** Opening RECORDS TO USE block **

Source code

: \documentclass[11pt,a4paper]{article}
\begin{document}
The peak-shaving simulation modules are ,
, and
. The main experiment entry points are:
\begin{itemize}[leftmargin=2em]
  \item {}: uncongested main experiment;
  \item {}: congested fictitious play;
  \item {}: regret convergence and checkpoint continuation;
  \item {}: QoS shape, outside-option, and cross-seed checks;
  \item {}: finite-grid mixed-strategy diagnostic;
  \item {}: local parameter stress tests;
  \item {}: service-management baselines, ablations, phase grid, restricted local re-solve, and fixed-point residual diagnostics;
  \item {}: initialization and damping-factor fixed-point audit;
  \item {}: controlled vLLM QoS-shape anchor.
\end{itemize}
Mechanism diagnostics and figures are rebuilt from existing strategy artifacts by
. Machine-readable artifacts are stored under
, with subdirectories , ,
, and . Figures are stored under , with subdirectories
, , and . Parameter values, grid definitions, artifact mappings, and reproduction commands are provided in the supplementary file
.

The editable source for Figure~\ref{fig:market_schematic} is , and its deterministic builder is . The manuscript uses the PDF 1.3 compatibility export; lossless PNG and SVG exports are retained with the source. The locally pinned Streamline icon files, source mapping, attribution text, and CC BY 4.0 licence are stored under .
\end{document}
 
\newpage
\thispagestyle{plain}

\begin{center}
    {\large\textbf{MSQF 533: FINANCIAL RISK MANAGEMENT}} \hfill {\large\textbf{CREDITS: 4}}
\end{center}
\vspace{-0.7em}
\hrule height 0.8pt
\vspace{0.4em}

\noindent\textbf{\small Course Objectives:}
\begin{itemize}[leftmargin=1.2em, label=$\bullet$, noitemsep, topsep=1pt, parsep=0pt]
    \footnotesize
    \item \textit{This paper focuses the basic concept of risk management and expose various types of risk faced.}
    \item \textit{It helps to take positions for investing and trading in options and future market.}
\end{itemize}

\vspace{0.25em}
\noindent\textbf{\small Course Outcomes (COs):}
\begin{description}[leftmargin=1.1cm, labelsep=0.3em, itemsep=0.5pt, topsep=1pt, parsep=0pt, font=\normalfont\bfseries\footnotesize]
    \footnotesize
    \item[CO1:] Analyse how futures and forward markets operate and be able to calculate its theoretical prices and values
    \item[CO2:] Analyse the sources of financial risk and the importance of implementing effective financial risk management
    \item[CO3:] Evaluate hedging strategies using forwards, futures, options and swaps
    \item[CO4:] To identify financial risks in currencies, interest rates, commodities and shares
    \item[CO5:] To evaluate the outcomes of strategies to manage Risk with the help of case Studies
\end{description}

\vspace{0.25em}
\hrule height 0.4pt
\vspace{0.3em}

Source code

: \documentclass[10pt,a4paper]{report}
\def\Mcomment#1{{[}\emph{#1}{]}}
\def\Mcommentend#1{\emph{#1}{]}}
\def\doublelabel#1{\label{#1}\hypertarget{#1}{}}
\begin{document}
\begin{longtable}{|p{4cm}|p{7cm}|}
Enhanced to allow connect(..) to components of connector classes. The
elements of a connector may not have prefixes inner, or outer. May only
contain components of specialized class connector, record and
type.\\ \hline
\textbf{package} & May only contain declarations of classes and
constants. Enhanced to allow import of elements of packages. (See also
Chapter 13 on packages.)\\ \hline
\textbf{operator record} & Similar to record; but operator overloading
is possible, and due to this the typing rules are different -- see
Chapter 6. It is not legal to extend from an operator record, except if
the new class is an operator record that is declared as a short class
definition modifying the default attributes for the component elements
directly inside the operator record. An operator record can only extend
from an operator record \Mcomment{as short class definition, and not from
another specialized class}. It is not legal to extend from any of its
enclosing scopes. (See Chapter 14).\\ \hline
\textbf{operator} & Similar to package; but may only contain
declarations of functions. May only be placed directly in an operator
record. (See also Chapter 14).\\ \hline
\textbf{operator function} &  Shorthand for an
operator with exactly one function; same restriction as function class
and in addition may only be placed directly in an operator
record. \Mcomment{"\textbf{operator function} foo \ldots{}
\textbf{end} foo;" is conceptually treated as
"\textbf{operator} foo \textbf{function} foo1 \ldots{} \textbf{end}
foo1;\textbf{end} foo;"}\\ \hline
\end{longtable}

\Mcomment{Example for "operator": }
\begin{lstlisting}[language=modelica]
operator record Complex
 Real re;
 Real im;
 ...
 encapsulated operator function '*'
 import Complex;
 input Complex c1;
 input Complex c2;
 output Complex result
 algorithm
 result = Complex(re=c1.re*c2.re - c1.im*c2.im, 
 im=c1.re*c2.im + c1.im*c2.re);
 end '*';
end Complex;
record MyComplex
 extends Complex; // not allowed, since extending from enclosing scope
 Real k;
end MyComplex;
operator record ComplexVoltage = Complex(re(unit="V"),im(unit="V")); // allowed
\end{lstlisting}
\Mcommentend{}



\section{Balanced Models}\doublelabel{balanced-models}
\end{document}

** Closing RECORDS TO USE block **

* DESCRIPTION OF THE TASK *
Where the records above contain a line with "encapsulated operator function '*'", repeat that line and each later line through the end, exactly, and nothing more.

* RESULT OF THE TASK *
 encapsulated operator function '*'
 import Complex;
 input Complex c1;
 input Complex c2;
 output Complex result
 algorithm
 result = Complex(re=c1.re*c2.re - c1.im*c2.im, 
 im=c1.re*c2.im + c1.im*c2.re);
 end '*';
end Complex;
record MyComplex
 extends Complex; // not allowed, since extending from enclosing scope
 Real k;
end MyComplex;
operator record ComplexVoltage = Complex(re(unit="V"),im(unit="V")); // allowed
\end{lstlisting}
\Mcommentend{}



\section{Balanced Models}\doublelabel{balanced-models}
\end{document}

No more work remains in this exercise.